### [DESCRIPTION OF THE TASK]
Set down every entry exactly as it stands, omitting any picture.

### [MATERIALS PROVIDED]
======
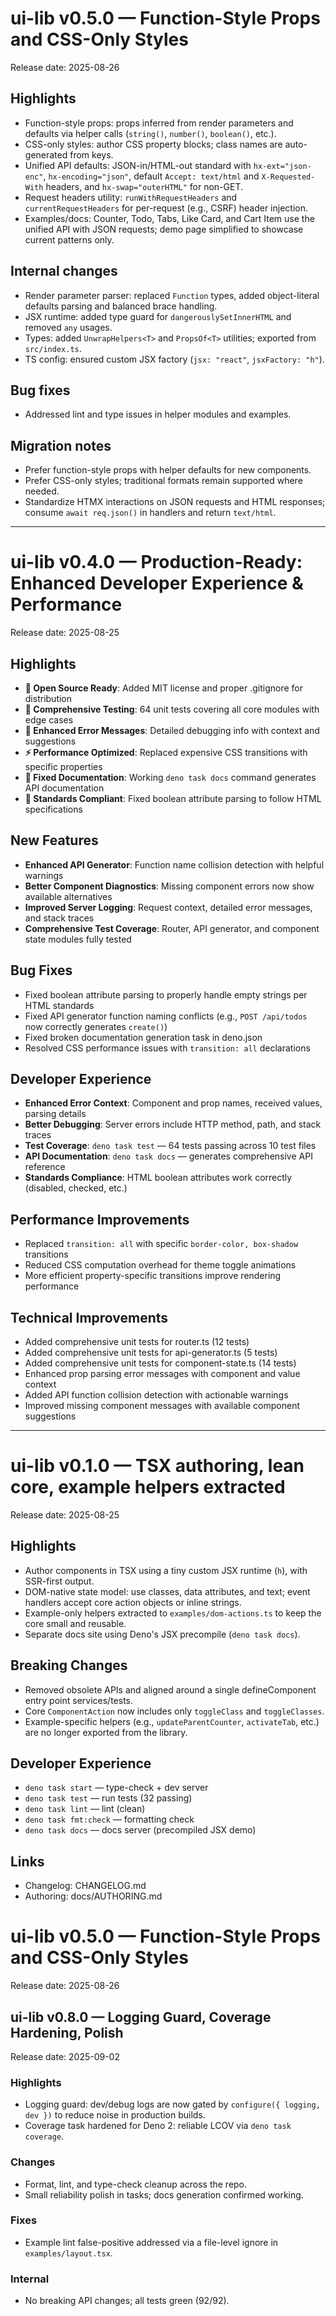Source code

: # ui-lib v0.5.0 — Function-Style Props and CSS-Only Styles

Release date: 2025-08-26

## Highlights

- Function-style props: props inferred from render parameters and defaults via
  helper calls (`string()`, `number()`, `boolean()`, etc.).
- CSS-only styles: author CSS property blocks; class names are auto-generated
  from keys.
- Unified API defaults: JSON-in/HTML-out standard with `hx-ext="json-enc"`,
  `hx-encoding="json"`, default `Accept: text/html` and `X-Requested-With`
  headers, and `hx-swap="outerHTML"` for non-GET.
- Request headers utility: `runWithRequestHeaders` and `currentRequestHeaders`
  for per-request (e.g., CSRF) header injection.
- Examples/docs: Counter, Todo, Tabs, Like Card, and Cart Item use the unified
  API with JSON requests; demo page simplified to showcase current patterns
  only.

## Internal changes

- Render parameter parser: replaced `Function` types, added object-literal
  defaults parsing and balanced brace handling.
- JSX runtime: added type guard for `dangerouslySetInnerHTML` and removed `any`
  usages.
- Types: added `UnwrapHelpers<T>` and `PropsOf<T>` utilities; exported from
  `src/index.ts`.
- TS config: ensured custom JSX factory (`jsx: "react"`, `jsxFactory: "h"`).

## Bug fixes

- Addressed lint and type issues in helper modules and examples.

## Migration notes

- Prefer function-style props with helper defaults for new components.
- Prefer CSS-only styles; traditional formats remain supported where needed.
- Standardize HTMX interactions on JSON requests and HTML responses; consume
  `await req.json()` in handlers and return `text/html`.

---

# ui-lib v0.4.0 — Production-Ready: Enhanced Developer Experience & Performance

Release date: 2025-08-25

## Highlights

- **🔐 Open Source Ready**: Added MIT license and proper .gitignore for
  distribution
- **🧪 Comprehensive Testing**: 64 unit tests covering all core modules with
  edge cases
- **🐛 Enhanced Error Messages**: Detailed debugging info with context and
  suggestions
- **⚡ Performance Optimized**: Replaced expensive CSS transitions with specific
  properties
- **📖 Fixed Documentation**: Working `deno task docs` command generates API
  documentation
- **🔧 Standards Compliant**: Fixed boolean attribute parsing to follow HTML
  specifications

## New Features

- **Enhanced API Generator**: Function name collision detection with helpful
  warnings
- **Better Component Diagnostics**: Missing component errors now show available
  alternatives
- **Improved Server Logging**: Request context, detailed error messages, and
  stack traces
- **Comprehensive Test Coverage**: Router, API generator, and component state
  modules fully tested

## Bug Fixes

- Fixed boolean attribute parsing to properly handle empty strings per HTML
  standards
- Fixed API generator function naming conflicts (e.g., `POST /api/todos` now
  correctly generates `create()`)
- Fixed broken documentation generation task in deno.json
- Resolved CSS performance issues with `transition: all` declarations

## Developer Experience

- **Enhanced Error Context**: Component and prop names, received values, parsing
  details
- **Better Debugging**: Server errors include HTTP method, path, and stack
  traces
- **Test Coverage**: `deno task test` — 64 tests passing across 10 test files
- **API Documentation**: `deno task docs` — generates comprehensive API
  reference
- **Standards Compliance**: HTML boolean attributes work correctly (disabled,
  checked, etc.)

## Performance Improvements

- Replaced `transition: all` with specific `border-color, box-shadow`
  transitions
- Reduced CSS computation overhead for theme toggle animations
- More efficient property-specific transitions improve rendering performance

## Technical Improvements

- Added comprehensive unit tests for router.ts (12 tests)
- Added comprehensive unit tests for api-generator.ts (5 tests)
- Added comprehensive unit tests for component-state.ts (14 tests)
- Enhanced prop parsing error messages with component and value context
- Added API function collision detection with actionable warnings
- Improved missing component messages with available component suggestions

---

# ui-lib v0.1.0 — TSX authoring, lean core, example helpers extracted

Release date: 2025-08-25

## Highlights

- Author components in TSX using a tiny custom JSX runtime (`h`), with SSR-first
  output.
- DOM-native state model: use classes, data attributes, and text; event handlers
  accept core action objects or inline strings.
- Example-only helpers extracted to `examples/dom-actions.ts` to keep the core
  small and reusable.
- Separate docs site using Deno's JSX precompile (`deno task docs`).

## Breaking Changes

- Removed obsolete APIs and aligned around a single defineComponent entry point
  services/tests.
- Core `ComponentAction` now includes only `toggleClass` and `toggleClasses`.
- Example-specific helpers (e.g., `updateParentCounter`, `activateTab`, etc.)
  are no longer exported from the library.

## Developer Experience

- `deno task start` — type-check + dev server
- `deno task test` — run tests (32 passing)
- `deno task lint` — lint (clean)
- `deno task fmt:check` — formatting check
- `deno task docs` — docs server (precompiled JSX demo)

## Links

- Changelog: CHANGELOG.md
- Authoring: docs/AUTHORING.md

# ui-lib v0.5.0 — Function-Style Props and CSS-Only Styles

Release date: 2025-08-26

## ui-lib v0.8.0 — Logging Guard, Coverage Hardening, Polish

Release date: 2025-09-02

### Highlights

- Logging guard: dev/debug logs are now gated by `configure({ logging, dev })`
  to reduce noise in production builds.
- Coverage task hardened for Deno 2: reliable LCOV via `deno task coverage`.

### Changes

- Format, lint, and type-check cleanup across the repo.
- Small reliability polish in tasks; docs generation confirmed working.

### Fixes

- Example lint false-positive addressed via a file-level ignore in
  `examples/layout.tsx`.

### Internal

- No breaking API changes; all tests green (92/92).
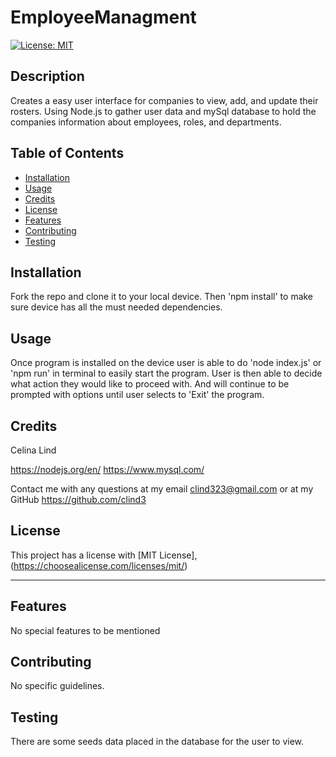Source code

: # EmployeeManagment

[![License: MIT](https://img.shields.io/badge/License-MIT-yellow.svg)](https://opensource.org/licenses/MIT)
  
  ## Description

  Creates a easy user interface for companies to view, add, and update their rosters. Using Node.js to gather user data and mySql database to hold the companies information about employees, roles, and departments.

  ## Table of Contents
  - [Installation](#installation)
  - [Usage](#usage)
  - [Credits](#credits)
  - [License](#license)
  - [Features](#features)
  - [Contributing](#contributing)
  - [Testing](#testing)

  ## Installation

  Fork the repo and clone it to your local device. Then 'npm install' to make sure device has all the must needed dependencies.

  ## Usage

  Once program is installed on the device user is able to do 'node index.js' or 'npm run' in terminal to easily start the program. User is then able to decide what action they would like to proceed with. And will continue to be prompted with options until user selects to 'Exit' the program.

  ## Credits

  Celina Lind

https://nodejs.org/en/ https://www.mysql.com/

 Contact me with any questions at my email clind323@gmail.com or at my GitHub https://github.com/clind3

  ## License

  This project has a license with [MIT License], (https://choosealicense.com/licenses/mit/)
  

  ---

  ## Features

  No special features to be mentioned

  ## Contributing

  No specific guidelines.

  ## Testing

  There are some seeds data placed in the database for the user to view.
======
### [SOLUTION FOR THIS PROBLEM]
Source code

: # ui-lib v0.5.0 — Function-Style Props and CSS-Only Styles

Release date: 2025-08-26

## Highlights

- Function-style props: props inferred from render parameters and defaults via
  helper calls (`string()`, `number()`, `boolean()`, etc.).
- CSS-only styles: author CSS property blocks; class names are auto-generated
  from keys.
- Unified API defaults: JSON-in/HTML-out standard with `hx-ext="json-enc"`,
  `hx-encoding="json"`, default `Accept: text/html` and `X-Requested-With`
  headers, and `hx-swap="outerHTML"` for non-GET.
- Request headers utility: `runWithRequestHeaders` and `currentRequestHeaders`
  for per-request (e.g., CSRF) header injection.
- Examples/docs: Counter, Todo, Tabs, Like Card, and Cart Item use the unified
  API with JSON requests; demo page simplified to showcase current patterns
  only.

## Internal changes

- Render parameter parser: replaced `Function` types, added object-literal
  defaults parsing and balanced brace handling.
- JSX runtime: added type guard for `dangerouslySetInnerHTML` and removed `any`
  usages.
- Types: added `UnwrapHelpers<T>` and `PropsOf<T>` utilities; exported from
  `src/index.ts`.
- TS config: ensured custom JSX factory (`jsx: "react"`, `jsxFactory: "h"`).

## Bug fixes

- Addressed lint and type issues in helper modules and examples.

## Migration notes

- Prefer function-style props with helper defaults for new components.
- Prefer CSS-only styles; traditional formats remain supported where needed.
- Standardize HTMX interactions on JSON requests and HTML responses; consume
  `await req.json()` in handlers and return `text/html`.

---

# ui-lib v0.4.0 — Production-Ready: Enhanced Developer Experience & Performance

Release date: 2025-08-25

## Highlights

- **🔐 Open Source Ready**: Added MIT license and proper .gitignore for
  distribution
- **🧪 Comprehensive Testing**: 64 unit tests covering all core modules with
  edge cases
- **🐛 Enhanced Error Messages**: Detailed debugging info with context and
  suggestions
- **⚡ Performance Optimized**: Replaced expensive CSS transitions with specific
  properties
- **📖 Fixed Documentation**: Working `deno task docs` command generates API
  documentation
- **🔧 Standards Compliant**: Fixed boolean attribute parsing to follow HTML
  specifications

## New Features

- **Enhanced API Generator**: Function name collision detection with helpful
  warnings
- **Better Component Diagnostics**: Missing component errors now show available
  alternatives
- **Improved Server Logging**: Request context, detailed error messages, and
  stack traces
- **Comprehensive Test Coverage**: Router, API generator, and component state
  modules fully tested

## Bug Fixes

- Fixed boolean attribute parsing to properly handle empty strings per HTML
  standards
- Fixed API generator function naming conflicts (e.g., `POST /api/todos` now
  correctly generates `create()`)
- Fixed broken documentation generation task in deno.json
- Resolved CSS performance issues with `transition: all` declarations

## Developer Experience

- **Enhanced Error Context**: Component and prop names, received values, parsing
  details
- **Better Debugging**: Server errors include HTTP method, path, and stack
  traces
- **Test Coverage**: `deno task test` — 64 tests passing across 10 test files
- **API Documentation**: `deno task docs` — generates comprehensive API
  reference
- **Standards Compliance**: HTML boolean attributes work correctly (disabled,
  checked, etc.)

## Performance Improvements

- Replaced `transition: all` with specific `border-color, box-shadow`
  transitions
- Reduced CSS computation overhead for theme toggle animations
- More efficient property-specific transitions improve rendering performance

## Technical Improvements

- Added comprehensive unit tests for router.ts (12 tests)
- Added comprehensive unit tests for api-generator.ts (5 tests)
- Added comprehensive unit tests for component-state.ts (14 tests)
- Enhanced prop parsing error messages with component and value context
- Added API function collision detection with actionable warnings
- Improved missing component messages with available component suggestions

---

# ui-lib v0.1.0 — TSX authoring, lean core, example helpers extracted

Release date: 2025-08-25

## Highlights

- Author components in TSX using a tiny custom JSX runtime (`h`), with SSR-first
  output.
- DOM-native state model: use classes, data attributes, and text; event handlers
  accept core action objects or inline strings.
- Example-only helpers extracted to `examples/dom-actions.ts` to keep the core
  small and reusable.
- Separate docs site using Deno's JSX precompile (`deno task docs`).

## Breaking Changes

- Removed obsolete APIs and aligned around a single defineComponent entry point
  services/tests.
- Core `ComponentAction` now includes only `toggleClass` and `toggleClasses`.
- Example-specific helpers (e.g., `updateParentCounter`, `activateTab`, etc.)
  are no longer exported from the library.

## Developer Experience

- `deno task start` — type-check + dev server
- `deno task test` — run tests (32 passing)
- `deno task lint` — lint (clean)
- `deno task fmt:check` — formatting check
- `deno task docs` — docs server (precompiled JSX demo)

## Links

- Changelog: CHANGELOG.md
- Authoring: docs/AUTHORING.md

# ui-lib v0.5.0 — Function-Style Props and CSS-Only Styles

Release date: 2025-08-26

## ui-lib v0.8.0 — Logging Guard, Coverage Hardening, Polish

Release date: 2025-09-02

### Highlights

- Logging guard: dev/debug logs are now gated by `configure({ logging, dev })`
  to reduce noise in production builds.
- Coverage task hardened for Deno 2: reliable LCOV via `deno task coverage`.

### Changes

- Format, lint, and type-check cleanup across the repo.
- Small reliability polish in tasks; docs generation confirmed working.

### Fixes

- Example lint false-positive addressed via a file-level ignore in
  `examples/layout.tsx`.

### Internal

- No breaking API changes; all tests green (92/92).
Source code

: # EmployeeManagment

[![License: MIT](https://img.shields.io/badge/License-MIT-yellow.svg)](https://opensource.org/licenses/MIT)
  
  ## Description

  Creates a easy user interface for companies to view, add, and update their rosters. Using Node.js to gather user data and mySql database to hold the companies information about employees, roles, and departments.

  ## Table of Contents
  - [Installation](#installation)
  - [Usage](#usage)
  - [Credits](#credits)
  - [License](#license)
  - [Features](#features)
  - [Contributing](#contributing)
  - [Testing](#testing)

  ## Installation

  Fork the repo and clone it to your local device. Then 'npm install' to make sure device has all the must needed dependencies.

  ## Usage

  Once program is installed on the device user is able to do 'node index.js' or 'npm run' in terminal to easily start the program. User is then able to decide what action they would like to proceed with. And will continue to be prompted with options until user selects to 'Exit' the program.

  ## Credits

  Celina Lind

https://nodejs.org/en/ https://www.mysql.com/

 Contact me with any questions at my email clind323@gmail.com or at my GitHub https://github.com/clind3

  ## License

  This project has a license with [MIT License], (https://choosealicense.com/licenses/mit/)
  

  ---

  ## Features

  No special features to be mentioned

  ## Contributing

  No specific guidelines.

  ## Testing

  There are some seeds data placed in the database for the user to view.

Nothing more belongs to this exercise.